The entire bight is quite shallow (~8’), so once tucked in on the Acklins side, we could only get to about 1 to 2 nm from any land. The problem with our anchorage soon became apparent when our already shallow depth started dropping and never came back up with the tide.
We realized that if we stayed there for the extended four day blow, we could become stuck 25 nm deep into the bight, potentially without enough water to anchor or get back out if water kept blowing out of the bight.
So, the next morning after the winds had shifted to NNW > N > NNE overnight as predicted, we sailed another genoa run back to the Crooked Island side of the bight.
Here again, we could only anchor within 1.5 nm from any land, but at least we were near an ocean inlet that kept the water level replenished with no worry about getting stuck, plus a clear exit from the bight if things got bad. Three Brazilian monohulls came around from the thorny west side and anchored behind us (about 0.5 nm or more due to depth).
Over the next three days, the winds shifted more to the NE (60-70˚) and stayed above 30 kts (!!). The wind and chop were annoying, but the shallows in front of us prevented big waves and were not too uncomfortable on the bow…. At least we were all safe & spent the days watching movies.
At this stage, the Landrail Point anchorage on the top northwest peak of Crooked Island would be an option; however, it would still be a beat into the wind to get there. When the winds dropped to 20 kts, which felt relatively calm, we sailed around Long Cay and up the west coast to the northern anchorage of Crooked Island (thank you, daggerboards!).
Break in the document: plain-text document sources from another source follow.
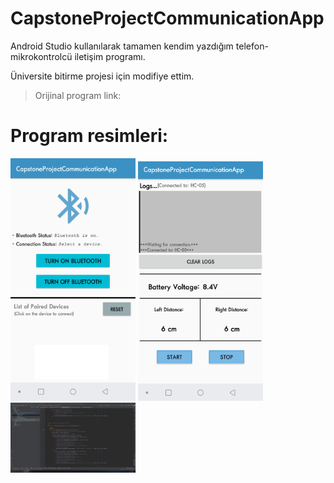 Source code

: # CapstoneProjectCommunicationApp
Android Studio kullanılarak tamamen kendim yazdığım telefon-mikrokontrolcü iletişim programı.

Üniversite bitirme projesi için modifiye ettim.

> Orijinal program link:


# Program resimleri:
<p>
  <img src="./Resimler/Ana Ekran.png" width="200"/>
  <img src="./Resimler/Bağlantı Ekranı.png" width="200"/> 
  <img src="./Resimler/Android Studio Projesi.png" width="200"/> 
</p>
This anchorage has spectacular views of Bird Rock Lighthouse, crystal clear waters and white beaches, with an indigo blue ocean drop-off visible right behind the anchorage. Mark and Dustin trolled the drop-off and caught cero mackerel, which resulted in yummy fish & chips and sushi. There were nice spearfishing reefs nearby as well, so lobster and fish stayed on the menu.
When winds shifted more to the prevailing SE, Mark and I explored the Atwood harbor anchorage on the northeast side of Crooked Island.
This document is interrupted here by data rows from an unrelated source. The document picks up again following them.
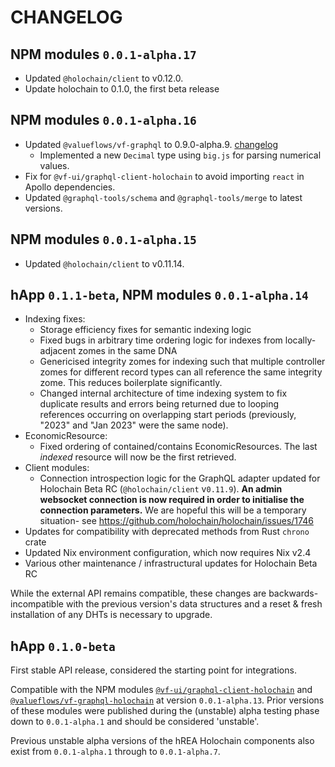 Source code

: # CHANGELOG

## NPM modules `0.0.1-alpha.17`

- Updated `@holochain/client` to v0.12.0.
- Update holochain to 0.1.0, the first beta release

## NPM modules `0.0.1-alpha.16`

- Updated `@valueflows/vf-graphql` to 0.9.0-alpha.9. [changelog](https://lab.allmende.io/valueflows/vf-schemas/vf-graphql/-/blob/sprout/CHANGELOG.md#090-alpha9)
	- Implemented a new `Decimal` type using `big.js` for parsing numerical values.
- Fix for `@vf-ui/graphql-client-holochain` to avoid importing `react` in Apollo dependencies.
- Updated `@graphql-tools/schema` and `@graphql-tools/merge` to latest versions.

## NPM modules `0.0.1-alpha.15`

- Updated `@holochain/client` to v0.11.14.

## hApp `0.1.1-beta`, NPM modules `0.0.1-alpha.14`

- Indexing fixes:
	- Storage efficiency fixes for semantic indexing logic
	- Fixed bugs in arbitrary time ordering logic for indexes from locally-adjacent zomes in the same DNA
	- Genericised integrity zomes for indexing such that multiple controller zomes for different record types can all reference the same integrity zome. This reduces boilerplate significantly.
	- Changed internal architecture of time indexing system to fix duplicate results and errors being returned due to looping references occurring on overlapping start periods (previously, "2023" and "Jan 2023" were the same node).
- EconomicResource:
	- Fixed ordering of contained/contains EconomicResources. The last *indexed* resource will now be the first retrieved.
- Client modules:
	- Connection introspection logic for the GraphQL adapter updated for Holochain Beta RC (`@holochain/client` v`0.11.9`). **An admin websocket connection is now required in order to initialise the connection parameters.** We are hopeful this will be a temporary situation- see https://github.com/holochain/holochain/issues/1746
- Updates for compatibility with deprecated methods from Rust `chrono` crate
- Updated Nix environment configuration, which now requires Nix v2.4
- Various other maintenance / infrastructural updates for Holochain Beta RC

While the external API remains compatible, these changes are backwards-incompatible with the previous version's data structures and a reset & fresh installation of any DHTs is necessary to upgrade.

## hApp `0.1.0-beta`

First stable API release, considered the starting point for integrations.

Compatible with the NPM modules [`@vf-ui/graphql-client-holochain`](https://www.npmjs.com/package/@vf-ui/graphql-client-holochain) and [`@valueflows/vf-graphql-holochain`](https://www.npmjs.com/package/@valueflows/vf-graphql-holochain) at version `0.0.1-alpha.13`. Prior versions of these modules were published during the (unstable) alpha testing phase down to `0.0.1-alpha.1` and should be considered 'unstable'.

Previous unstable alpha versions of the hREA Holochain components also exist from `0.0.1-alpha.1` through to `0.0.1-alpha.7`.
The bay was gorgeous and there were more birds to be found. The water was noticeably greener than the west side due to many inland bays emptying out. A barrier reef had some interesting structure and areas of old reef to explore.
Eventually, we returned to meet Elpis and we had another weather event. A twister formed nearby, which we noticed as it flushed some birds onshore. It then turned into a low waterspout headed right for our anchored boats!
As we all quickly braced ourselves and stowed loose gear and canvas, Elpis took a hit in the cockpit as we watched helplessly. Their boat swung sharply as they got sprayed with water and blown around. They saw 30 kts at the masthead, but the wind was likely much more on the surface. All of their new canvas stayed onboard, so all was well after a few long seconds.
Before leaving the area, we treated ourselves to lunch at Gibson’s, where Willie made us feel right at home.
It was our first meal eating out in over a year.
After consuming so much fish lately, we each opted for the fried chicken and all tasted amazing.
After 3 weeks in the Crooked Acklins we set for departure in the prevailing SE winds. We survived the big blow and waterspout of 2021 and earned our T-shirts! It was a memorable and overdue visit here for us and an area to which we’ll definitely return.